Your very disorganized colleague needs help finding where certain data came from. There are too many files and too many worksheets to manually go through.

You want to help by using a little code.

We use glob.glob(“*.xlsx”) to include all Excel files. If the files contain some letters or numbers, we can add that to glob.glob(“something.xlsx”)

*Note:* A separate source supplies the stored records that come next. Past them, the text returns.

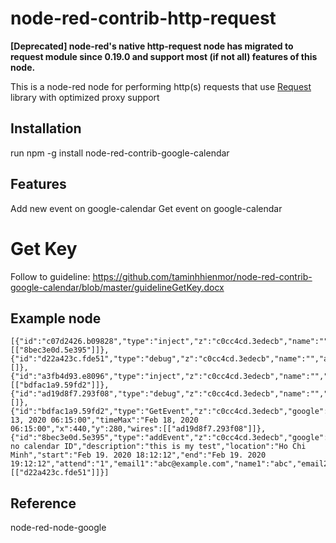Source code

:# node-red-contrib-http-request
**[Deprecated] node-red's native http-request node has migrated to request module since 0.19.0 and support most (if not all) features of this node.**

This is a node-red node for performing http(s) requests that use [Request](https://github.com/request/request) library with optimized proxy support 

## Installation
run npm -g install node-red-contrib-google-calendar

## Features
Add new event on google-calendar
Get event on google-calendar

# Get Key
Follow to guideline: https://github.com/taminhhienmor/node-red-contrib-google-calendar/blob/master/guidelineGetKey.docx

## Example node
``` node
[{"id":"c07d2426.b09828","type":"inject","z":"c0cc4cd.3edecb","name":"","topic":"","payload":"","payloadType":"date","repeat":"","crontab":"","once":false,"onceDelay":0.1,"x":260,"y":360,"wires":[["8bec3e0d.5e395"]]},{"id":"d22a423c.fde51","type":"debug","z":"c0cc4cd.3edecb","name":"","active":true,"tosidebar":true,"console":false,"tostatus":false,"complete":"false","x":670,"y":360,"wires":[]},{"id":"a3fb4d93.e8096","type":"inject","z":"c0cc4cd.3edecb","name":"","topic":"","payload":"","payloadType":"date","repeat":"","crontab":"","once":false,"onceDelay":0.1,"x":260,"y":280,"wires":[["bdfac1a9.59fd2"]]},{"id":"ad19d8f7.293f08","type":"debug","z":"c0cc4cd.3edecb","name":"","active":true,"tosidebar":true,"console":false,"tostatus":false,"complete":"payload","targetType":"msg","x":670,"y":280,"wires":[]},{"id":"bdfac1a9.59fd2","type":"GetEvent","z":"c0cc4cd.3edecb","google":"","timeMin":"Feb 13, 2020 06:15:00","timeMax":"Feb 18, 2020 06:15:00","x":440,"y":280,"wires":[["ad19d8f7.293f08"]]},{"id":"8bec3e0d.5e395","type":"addEvent","z":"c0cc4cd.3edecb","google":"","tittle":"Test no calendar ID","description":"this is my test","location":"Ho Chi Minh","start":"Feb 19. 2020 18:12:12","end":"Feb 19. 2020 19:12:12","attend":"1","email1":"abc@example.com","name1":"abc","email2":"","name2":"","email3":"","name3":"","email4":"","name4":"","email5":"","name5":"","x":450,"y":360,"wires":[["d22a423c.fde51"]]}]
```

## Reference
node-red-node-google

  1. We append all sheets, except those in the no_sheet list, from all Exel files together in one single DataFrame
  2. We define a helper function findWord, which finds words from DataFrame column by column because we don’t know which column(s) may contain the words
  3. We run the helper function on our one big DataFrame from step 1, and concatenate all results together
codemst_prim.py

import glob
import pandas as pd

# append all sheets from all Exel files together in one single DataFrame
filenames = glob.glob("*.xlsx") # all excel files
no_sheets = [] # put any sheets that are not needed for the search
d = []

for filename in filenames:
    ex1 = pd.ExcelFile(filename)
    for sheet_name in ex1.sheet_names:
        if sheet_name not in no_sheets:
            df = ex1.parse(sheet_name, index_col = None)
            d.append(df)

data = pd.concat(d, axis = 0, ignore_index = True)

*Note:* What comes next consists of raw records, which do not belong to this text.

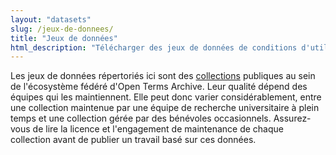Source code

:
 ```yaml
---
layout: "datasets"
slug: /jeux-de-donnees/
title: "Jeux de données"
html_description: "Télécharger des jeux de données de conditions d'utilisation"
---
```


Les jeux de données répertoriés ici sont des <a href="https://docs.opentermsarchive.org/#collections">collections</a> publiques au sein de l'écosystème fédéré d'Open Terms Archive. Leur qualité dépend des équipes qui les maintiennent. Elle peut donc varier considérablement, entre une collection maintenue par une équipe de recherche universitaire à plein temps et une collection gérée par des bénévoles occasionnels. Assurez-vous de lire la licence et l'engagement de maintenance de chaque collection avant de publier un travail basé sur ces données.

# find words from DataFrame column by column
def findWord(data, words):
    '''
    append all rows containing words into lt and return lt
    '''
    lt = []
    for i in data.select_dtypes(include = ['object']).columns: # iterate through string columns
        temp = data.copy() # copy data because each time needs to drop na from the search column
        temp.dropna(subset = [i], inplace = True, how = 'any', axis = 0)
        temp = temp.reindex() # need to reindex otherwise cannot use boolean mask
        temp = temp[temp[i].str.contains(words,na = False)]
        if temp.shape[0] > 0: # if data is found then append it
            lt.append(temp)
    return lt

words = "secret | magic" # words containing either secret or magic
lt = findWord(data, words)
df_foundWord = pd.concat(lt, axis = 0, ignore_index = True)

We can preprocess the data a bit more: make all strings all lower case, for example, to make the search easier.